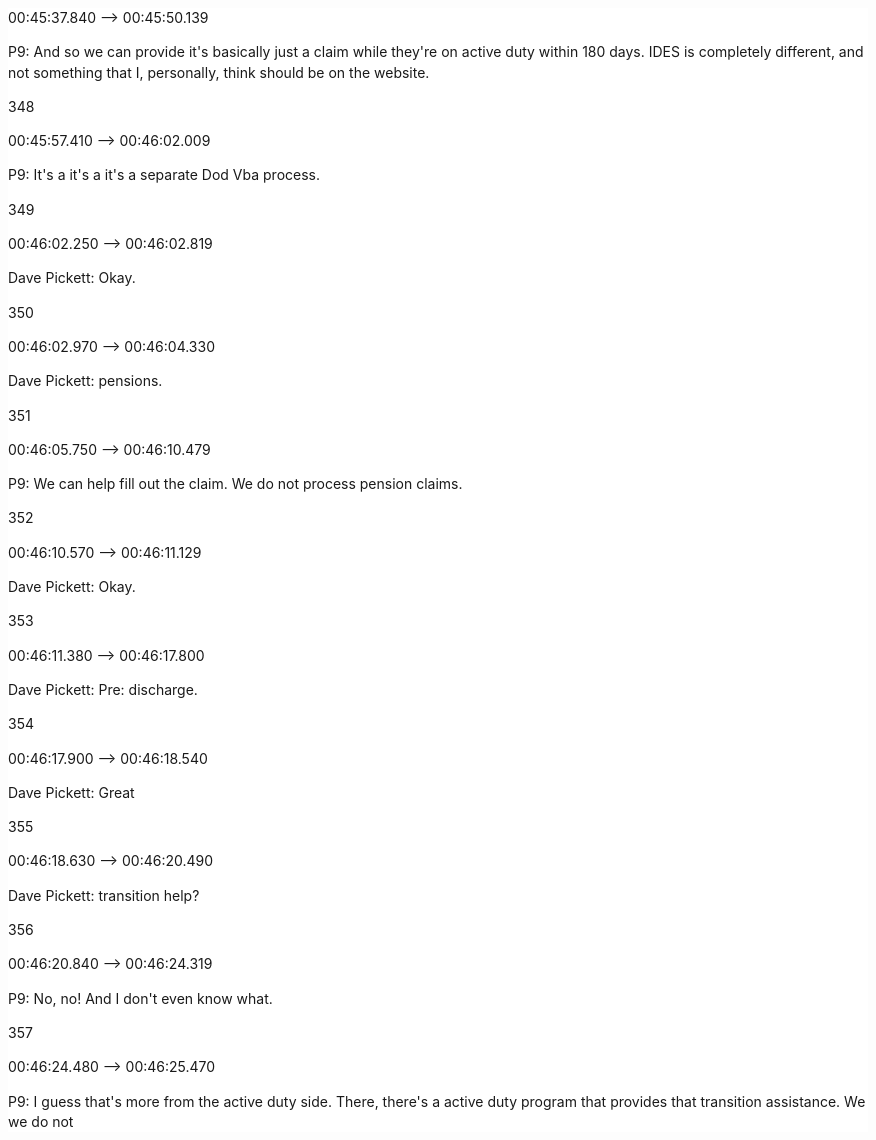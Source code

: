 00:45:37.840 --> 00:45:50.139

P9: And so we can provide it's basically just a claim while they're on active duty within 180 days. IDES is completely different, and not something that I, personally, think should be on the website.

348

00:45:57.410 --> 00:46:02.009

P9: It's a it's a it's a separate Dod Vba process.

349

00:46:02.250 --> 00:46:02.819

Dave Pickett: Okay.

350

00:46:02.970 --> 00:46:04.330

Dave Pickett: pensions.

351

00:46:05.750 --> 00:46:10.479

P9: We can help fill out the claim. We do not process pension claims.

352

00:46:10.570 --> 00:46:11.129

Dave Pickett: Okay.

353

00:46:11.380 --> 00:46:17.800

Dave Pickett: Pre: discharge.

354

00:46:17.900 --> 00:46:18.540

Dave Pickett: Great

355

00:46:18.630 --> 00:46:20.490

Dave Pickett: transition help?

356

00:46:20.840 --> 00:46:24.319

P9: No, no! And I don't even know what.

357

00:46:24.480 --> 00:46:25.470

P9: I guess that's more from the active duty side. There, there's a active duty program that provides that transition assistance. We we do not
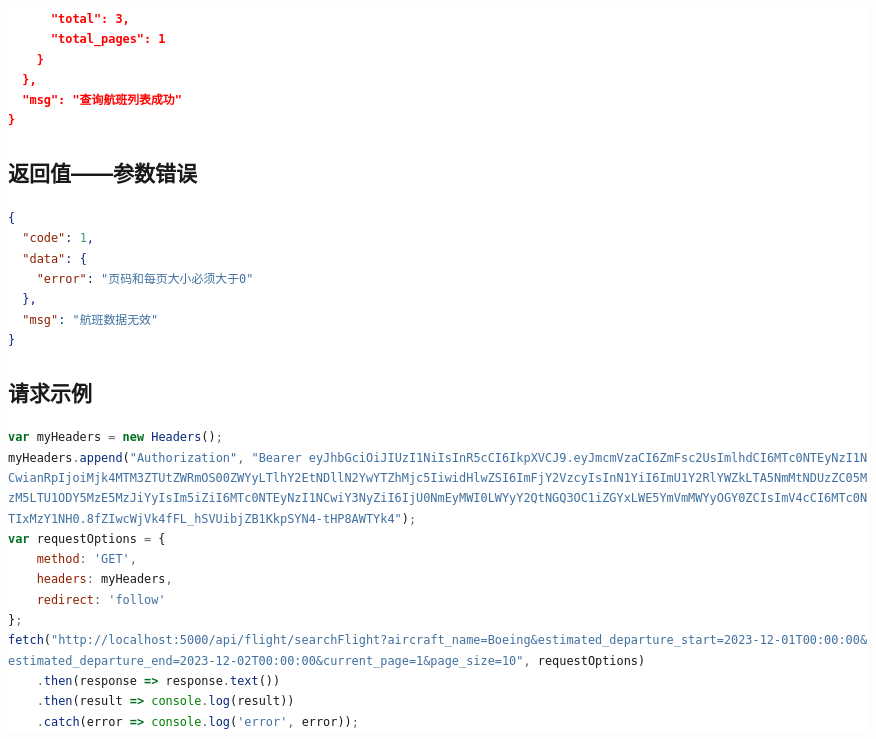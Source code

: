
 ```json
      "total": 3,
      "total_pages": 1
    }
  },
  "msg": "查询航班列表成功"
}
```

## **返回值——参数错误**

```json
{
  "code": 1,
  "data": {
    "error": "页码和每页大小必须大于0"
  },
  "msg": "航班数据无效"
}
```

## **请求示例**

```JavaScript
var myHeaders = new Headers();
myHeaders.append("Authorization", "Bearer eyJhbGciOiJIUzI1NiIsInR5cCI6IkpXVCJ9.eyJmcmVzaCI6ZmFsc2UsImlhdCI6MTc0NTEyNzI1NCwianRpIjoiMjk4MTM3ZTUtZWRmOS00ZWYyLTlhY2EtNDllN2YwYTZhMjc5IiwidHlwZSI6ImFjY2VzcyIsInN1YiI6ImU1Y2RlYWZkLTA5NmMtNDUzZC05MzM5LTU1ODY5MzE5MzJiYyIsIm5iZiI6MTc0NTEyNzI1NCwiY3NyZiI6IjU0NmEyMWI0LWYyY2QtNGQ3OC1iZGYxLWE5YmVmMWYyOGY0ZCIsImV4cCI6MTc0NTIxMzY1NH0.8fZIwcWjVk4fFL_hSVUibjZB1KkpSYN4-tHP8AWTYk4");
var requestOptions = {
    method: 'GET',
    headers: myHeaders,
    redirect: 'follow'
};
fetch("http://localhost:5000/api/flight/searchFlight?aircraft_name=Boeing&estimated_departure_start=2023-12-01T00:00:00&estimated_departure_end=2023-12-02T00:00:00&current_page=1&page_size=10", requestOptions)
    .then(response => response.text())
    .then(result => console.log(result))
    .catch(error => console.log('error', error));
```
^^^^^^^^^^^^^^^^
Lines above holding "myHeaders": give their count, nothing more.

3